Environ Sci Technol 2014 Dec 14;48(23):13992-9. Epub 2014 Nov 14.

Department of Electrical and Computer Engineering, Texas A&M University , College Station, Texas 77843, United States.

Microbial fuel cell (MFC) that can directly generate electricity from organic waste or biomass is a promising renewable and clean technology. However, low power and low voltage output of MFCs typically do not allow directly operating most electrical applications, whether it is supplementing electricity to wastewater treatment plants or for powering autonomous wireless sensor networks. Power management systems (PMSs) can overcome this limitation by boosting the MFC output voltage and managing the power for maximum efficiency.
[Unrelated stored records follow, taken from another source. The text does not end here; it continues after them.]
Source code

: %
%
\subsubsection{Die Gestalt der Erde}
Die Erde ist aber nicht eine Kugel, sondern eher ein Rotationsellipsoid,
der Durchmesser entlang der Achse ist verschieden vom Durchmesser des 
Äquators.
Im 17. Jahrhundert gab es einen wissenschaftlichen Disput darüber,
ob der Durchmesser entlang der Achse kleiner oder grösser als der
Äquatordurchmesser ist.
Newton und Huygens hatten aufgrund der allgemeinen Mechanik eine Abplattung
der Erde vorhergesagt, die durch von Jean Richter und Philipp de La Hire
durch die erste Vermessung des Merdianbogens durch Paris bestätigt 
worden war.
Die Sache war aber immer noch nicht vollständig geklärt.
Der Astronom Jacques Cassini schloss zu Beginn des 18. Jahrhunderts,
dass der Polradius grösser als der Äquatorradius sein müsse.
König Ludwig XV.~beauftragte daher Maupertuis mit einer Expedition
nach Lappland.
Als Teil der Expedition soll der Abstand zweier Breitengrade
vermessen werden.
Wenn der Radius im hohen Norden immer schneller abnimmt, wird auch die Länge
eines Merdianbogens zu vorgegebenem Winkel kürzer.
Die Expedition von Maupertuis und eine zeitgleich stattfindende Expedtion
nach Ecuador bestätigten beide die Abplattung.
We present a monolithic low-power-consuming PMS integrated circuit (IC) chip capable of dynamic maximum power point tracking (MPPT) to maximize the extracted power from MFCs, regardless of the power and voltage fluctuations from MFCs over time. The proposed PMS continuously detects the maximum power point (MPP) of the MFC and matches the load impedance of the PMS for maximum efficiency. The system also operates autonomously by directly drawing power from the MFC itself without any external power. The overall system efficiency, defined as the ratio between input energy from the MFC and output energy stored into the supercapacitor of the PMS, was 30%. As a demonstration, the PMS connected to a 240 mL two-chamber MFC (generating 0.4 V and 512 μW at MPP) successfully powered a wireless temperature sensor that requires a voltage of 2.5 V and consumes power of 85 mW each time it transmit the sensor data, and successfully transmitted a sensor reading every 7.5 min. The PMS also efficiently managed the power output of a lower-power producing MFC, demonstrating that the PMS works efficiently at various MFC power output level.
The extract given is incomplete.